[Stored data]
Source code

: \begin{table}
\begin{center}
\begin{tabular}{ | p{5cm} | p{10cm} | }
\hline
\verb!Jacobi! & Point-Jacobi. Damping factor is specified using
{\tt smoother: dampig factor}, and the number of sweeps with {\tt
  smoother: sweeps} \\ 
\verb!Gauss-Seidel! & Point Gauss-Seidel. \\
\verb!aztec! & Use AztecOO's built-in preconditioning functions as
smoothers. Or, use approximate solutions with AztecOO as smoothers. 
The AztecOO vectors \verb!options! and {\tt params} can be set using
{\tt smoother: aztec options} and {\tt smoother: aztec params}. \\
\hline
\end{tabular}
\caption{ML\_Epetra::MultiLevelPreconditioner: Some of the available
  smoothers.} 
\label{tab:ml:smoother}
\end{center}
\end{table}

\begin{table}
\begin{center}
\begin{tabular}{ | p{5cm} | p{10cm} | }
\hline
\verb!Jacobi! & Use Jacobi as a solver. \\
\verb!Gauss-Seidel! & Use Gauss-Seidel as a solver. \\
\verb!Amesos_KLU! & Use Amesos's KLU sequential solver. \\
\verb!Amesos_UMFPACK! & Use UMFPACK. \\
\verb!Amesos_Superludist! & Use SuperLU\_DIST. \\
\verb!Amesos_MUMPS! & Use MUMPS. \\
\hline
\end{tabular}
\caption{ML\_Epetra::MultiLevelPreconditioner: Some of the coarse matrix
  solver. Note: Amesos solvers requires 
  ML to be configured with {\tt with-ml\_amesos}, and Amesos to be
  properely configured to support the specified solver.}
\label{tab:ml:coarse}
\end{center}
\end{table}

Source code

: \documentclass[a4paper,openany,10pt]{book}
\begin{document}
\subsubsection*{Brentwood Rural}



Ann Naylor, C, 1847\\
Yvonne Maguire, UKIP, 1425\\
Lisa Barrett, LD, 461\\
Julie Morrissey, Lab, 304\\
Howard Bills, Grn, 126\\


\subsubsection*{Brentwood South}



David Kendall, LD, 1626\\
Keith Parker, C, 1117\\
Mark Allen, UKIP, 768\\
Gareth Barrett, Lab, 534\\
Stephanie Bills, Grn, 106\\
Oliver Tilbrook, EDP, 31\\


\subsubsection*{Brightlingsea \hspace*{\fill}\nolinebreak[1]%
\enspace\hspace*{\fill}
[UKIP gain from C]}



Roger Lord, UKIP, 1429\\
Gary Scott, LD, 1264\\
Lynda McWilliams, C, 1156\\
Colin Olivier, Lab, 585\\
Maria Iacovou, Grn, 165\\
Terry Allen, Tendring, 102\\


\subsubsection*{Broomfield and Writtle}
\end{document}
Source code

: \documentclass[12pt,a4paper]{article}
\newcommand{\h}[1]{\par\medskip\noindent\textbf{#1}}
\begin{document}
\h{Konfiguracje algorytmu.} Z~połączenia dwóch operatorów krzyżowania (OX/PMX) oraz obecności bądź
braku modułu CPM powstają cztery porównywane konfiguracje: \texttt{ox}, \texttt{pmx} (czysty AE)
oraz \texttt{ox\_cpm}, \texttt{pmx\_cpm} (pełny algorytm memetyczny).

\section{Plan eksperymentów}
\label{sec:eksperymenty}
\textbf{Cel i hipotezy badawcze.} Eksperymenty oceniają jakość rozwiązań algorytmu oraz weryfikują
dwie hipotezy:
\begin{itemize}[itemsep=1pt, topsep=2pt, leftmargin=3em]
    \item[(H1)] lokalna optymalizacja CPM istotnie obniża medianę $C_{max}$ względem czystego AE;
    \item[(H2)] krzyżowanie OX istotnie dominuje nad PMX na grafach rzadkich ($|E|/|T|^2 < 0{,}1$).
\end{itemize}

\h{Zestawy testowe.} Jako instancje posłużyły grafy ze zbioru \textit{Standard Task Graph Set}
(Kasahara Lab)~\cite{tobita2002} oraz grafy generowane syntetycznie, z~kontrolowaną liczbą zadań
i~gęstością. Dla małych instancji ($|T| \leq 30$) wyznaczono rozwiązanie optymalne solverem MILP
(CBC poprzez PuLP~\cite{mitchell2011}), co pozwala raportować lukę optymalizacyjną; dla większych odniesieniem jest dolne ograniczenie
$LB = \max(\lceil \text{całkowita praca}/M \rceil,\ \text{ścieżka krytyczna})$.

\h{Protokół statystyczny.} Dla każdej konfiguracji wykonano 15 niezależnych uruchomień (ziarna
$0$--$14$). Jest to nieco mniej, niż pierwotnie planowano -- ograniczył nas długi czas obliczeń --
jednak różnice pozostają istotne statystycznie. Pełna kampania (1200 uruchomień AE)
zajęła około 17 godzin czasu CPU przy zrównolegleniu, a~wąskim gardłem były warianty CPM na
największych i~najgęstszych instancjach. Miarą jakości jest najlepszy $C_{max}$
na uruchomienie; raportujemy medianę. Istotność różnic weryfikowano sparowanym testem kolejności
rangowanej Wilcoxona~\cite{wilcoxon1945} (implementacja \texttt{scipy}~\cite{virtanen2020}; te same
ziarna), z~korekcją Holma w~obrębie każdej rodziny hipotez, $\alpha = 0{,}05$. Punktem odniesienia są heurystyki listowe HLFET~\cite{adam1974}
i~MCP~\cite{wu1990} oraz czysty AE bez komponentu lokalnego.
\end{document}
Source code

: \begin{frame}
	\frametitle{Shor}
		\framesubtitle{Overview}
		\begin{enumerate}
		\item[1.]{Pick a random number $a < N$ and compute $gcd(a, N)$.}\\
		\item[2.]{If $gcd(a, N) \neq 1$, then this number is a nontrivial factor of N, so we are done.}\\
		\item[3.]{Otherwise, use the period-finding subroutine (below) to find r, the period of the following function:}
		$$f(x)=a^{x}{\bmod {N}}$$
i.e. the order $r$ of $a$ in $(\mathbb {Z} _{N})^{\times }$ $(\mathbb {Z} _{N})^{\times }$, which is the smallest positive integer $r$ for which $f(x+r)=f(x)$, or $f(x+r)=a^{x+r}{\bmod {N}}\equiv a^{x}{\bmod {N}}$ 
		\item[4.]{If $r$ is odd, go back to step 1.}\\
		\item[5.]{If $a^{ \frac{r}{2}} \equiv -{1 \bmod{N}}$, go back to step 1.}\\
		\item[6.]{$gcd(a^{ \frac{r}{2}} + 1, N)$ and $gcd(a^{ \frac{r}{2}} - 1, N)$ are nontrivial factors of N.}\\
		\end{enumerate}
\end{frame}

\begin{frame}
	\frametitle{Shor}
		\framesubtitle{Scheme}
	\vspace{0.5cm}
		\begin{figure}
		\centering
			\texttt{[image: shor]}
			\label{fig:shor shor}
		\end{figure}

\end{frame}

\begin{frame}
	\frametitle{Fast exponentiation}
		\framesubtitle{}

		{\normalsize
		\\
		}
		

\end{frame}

WHAT THE TASK ASKS ▸
Retype all of the records above without a single alteration.

SOLVED EXERCISE ▸
Source code

: \begin{table}
\begin{center}
\begin{tabular}{ | p{5cm} | p{10cm} | }
\hline
\verb!Jacobi! & Point-Jacobi. Damping factor is specified using
{\tt smoother: dampig factor}, and the number of sweeps with {\tt
  smoother: sweeps} \\ 
\verb!Gauss-Seidel! & Point Gauss-Seidel. \\
\verb!aztec! & Use AztecOO's built-in preconditioning functions as
smoothers. Or, use approximate solutions with AztecOO as smoothers. 
The AztecOO vectors \verb!options! and {\tt params} can be set using
{\tt smoother: aztec options} and {\tt smoother: aztec params}. \\
\hline
\end{tabular}
\caption{ML\_Epetra::MultiLevelPreconditioner: Some of the available
  smoothers.} 
\label{tab:ml:smoother}
\end{center}
\end{table}

\begin{table}
\begin{center}
\begin{tabular}{ | p{5cm} | p{10cm} | }
\hline
\verb!Jacobi! & Use Jacobi as a solver. \\
\verb!Gauss-Seidel! & Use Gauss-Seidel as a solver. \\
\verb!Amesos_KLU! & Use Amesos's KLU sequential solver. \\
\verb!Amesos_UMFPACK! & Use UMFPACK. \\
\verb!Amesos_Superludist! & Use SuperLU\_DIST. \\
\verb!Amesos_MUMPS! & Use MUMPS. \\
\hline
\end{tabular}
\caption{ML\_Epetra::MultiLevelPreconditioner: Some of the coarse matrix
  solver. Note: Amesos solvers requires 
  ML to be configured with {\tt with-ml\_amesos}, and Amesos to be
  properely configured to support the specified solver.}
\label{tab:ml:coarse}
\end{center}
\end{table}

Source code

: \documentclass[a4paper,openany,10pt]{book}
\begin{document}
\subsubsection*{Brentwood Rural}



Ann Naylor, C, 1847\\
Yvonne Maguire, UKIP, 1425\\
Lisa Barrett, LD, 461\\
Julie Morrissey, Lab, 304\\
Howard Bills, Grn, 126\\


\subsubsection*{Brentwood South}



David Kendall, LD, 1626\\
Keith Parker, C, 1117\\
Mark Allen, UKIP, 768\\
Gareth Barrett, Lab, 534\\
Stephanie Bills, Grn, 106\\
Oliver Tilbrook, EDP, 31\\


\subsubsection*{Brightlingsea \hspace*{\fill}\nolinebreak[1]%
\enspace\hspace*{\fill}
[UKIP gain from C]}



Roger Lord, UKIP, 1429\\
Gary Scott, LD, 1264\\
Lynda McWilliams, C, 1156\\
Colin Olivier, Lab, 585\\
Maria Iacovou, Grn, 165\\
Terry Allen, Tendring, 102\\


\subsubsection*{Broomfield and Writtle}
\end{document}
Source code

: \documentclass[12pt,a4paper]{article}
\newcommand{\h}[1]{\par\medskip\noindent\textbf{#1}}
\begin{document}
\h{Konfiguracje algorytmu.} Z~połączenia dwóch operatorów krzyżowania (OX/PMX) oraz obecności bądź
braku modułu CPM powstają cztery porównywane konfiguracje: \texttt{ox}, \texttt{pmx} (czysty AE)
oraz \texttt{ox\_cpm}, \texttt{pmx\_cpm} (pełny algorytm memetyczny).

\section{Plan eksperymentów}
\label{sec:eksperymenty}
\textbf{Cel i hipotezy badawcze.} Eksperymenty oceniają jakość rozwiązań algorytmu oraz weryfikują
dwie hipotezy:
\begin{itemize}[itemsep=1pt, topsep=2pt, leftmargin=3em]
    \item[(H1)] lokalna optymalizacja CPM istotnie obniża medianę $C_{max}$ względem czystego AE;
    \item[(H2)] krzyżowanie OX istotnie dominuje nad PMX na grafach rzadkich ($|E|/|T|^2 < 0{,}1$).
\end{itemize}

\h{Zestawy testowe.} Jako instancje posłużyły grafy ze zbioru \textit{Standard Task Graph Set}
(Kasahara Lab)~\cite{tobita2002} oraz grafy generowane syntetycznie, z~kontrolowaną liczbą zadań
i~gęstością. Dla małych instancji ($|T| \leq 30$) wyznaczono rozwiązanie optymalne solverem MILP
(CBC poprzez PuLP~\cite{mitchell2011}), co pozwala raportować lukę optymalizacyjną; dla większych odniesieniem jest dolne ograniczenie
$LB = \max(\lceil \text{całkowita praca}/M \rceil,\ \text{ścieżka krytyczna})$.

\h{Protokół statystyczny.} Dla każdej konfiguracji wykonano 15 niezależnych uruchomień (ziarna
$0$--$14$). Jest to nieco mniej, niż pierwotnie planowano -- ograniczył nas długi czas obliczeń --
jednak różnice pozostają istotne statystycznie. Pełna kampania (1200 uruchomień AE)
zajęła około 17 godzin czasu CPU przy zrównolegleniu, a~wąskim gardłem były warianty CPM na
największych i~najgęstszych instancjach. Miarą jakości jest najlepszy $C_{max}$
na uruchomienie; raportujemy medianę. Istotność różnic weryfikowano sparowanym testem kolejności
rangowanej Wilcoxona~\cite{wilcoxon1945} (implementacja \texttt{scipy}~\cite{virtanen2020}; te same
ziarna), z~korekcją Holma w~obrębie każdej rodziny hipotez, $\alpha = 0{,}05$. Punktem odniesienia są heurystyki listowe HLFET~\cite{adam1974}
i~MCP~\cite{wu1990} oraz czysty AE bez komponentu lokalnego.
\end{document}
Source code

: \begin{frame}
	\frametitle{Shor}
		\framesubtitle{Overview}
		\begin{enumerate}
		\item[1.]{Pick a random number $a < N$ and compute $gcd(a, N)$.}\\
		\item[2.]{If $gcd(a, N) \neq 1$, then this number is a nontrivial factor of N, so we are done.}\\
		\item[3.]{Otherwise, use the period-finding subroutine (below) to find r, the period of the following function:}
		$$f(x)=a^{x}{\bmod {N}}$$
i.e. the order $r$ of $a$ in $(\mathbb {Z} _{N})^{\times }$ $(\mathbb {Z} _{N})^{\times }$, which is the smallest positive integer $r$ for which $f(x+r)=f(x)$, or $f(x+r)=a^{x+r}{\bmod {N}}\equiv a^{x}{\bmod {N}}$ 
		\item[4.]{If $r$ is odd, go back to step 1.}\\
		\item[5.]{If $a^{ \frac{r}{2}} \equiv -{1 \bmod{N}}$, go back to step 1.}\\
		\item[6.]{$gcd(a^{ \frac{r}{2}} + 1, N)$ and $gcd(a^{ \frac{r}{2}} - 1, N)$ are nontrivial factors of N.}\\
		\end{enumerate}
\end{frame}

\begin{frame}
	\frametitle{Shor}
		\framesubtitle{Scheme}
	\vspace{0.5cm}
		\begin{figure}
		\centering
			\texttt{[image: shor]}
			\label{fig:shor shor}
		\end{figure}

\end{frame}

\begin{frame}
	\frametitle{Fast exponentiation}
		\framesubtitle{}

		{\normalsize
		\\
		}
		

\end{frame}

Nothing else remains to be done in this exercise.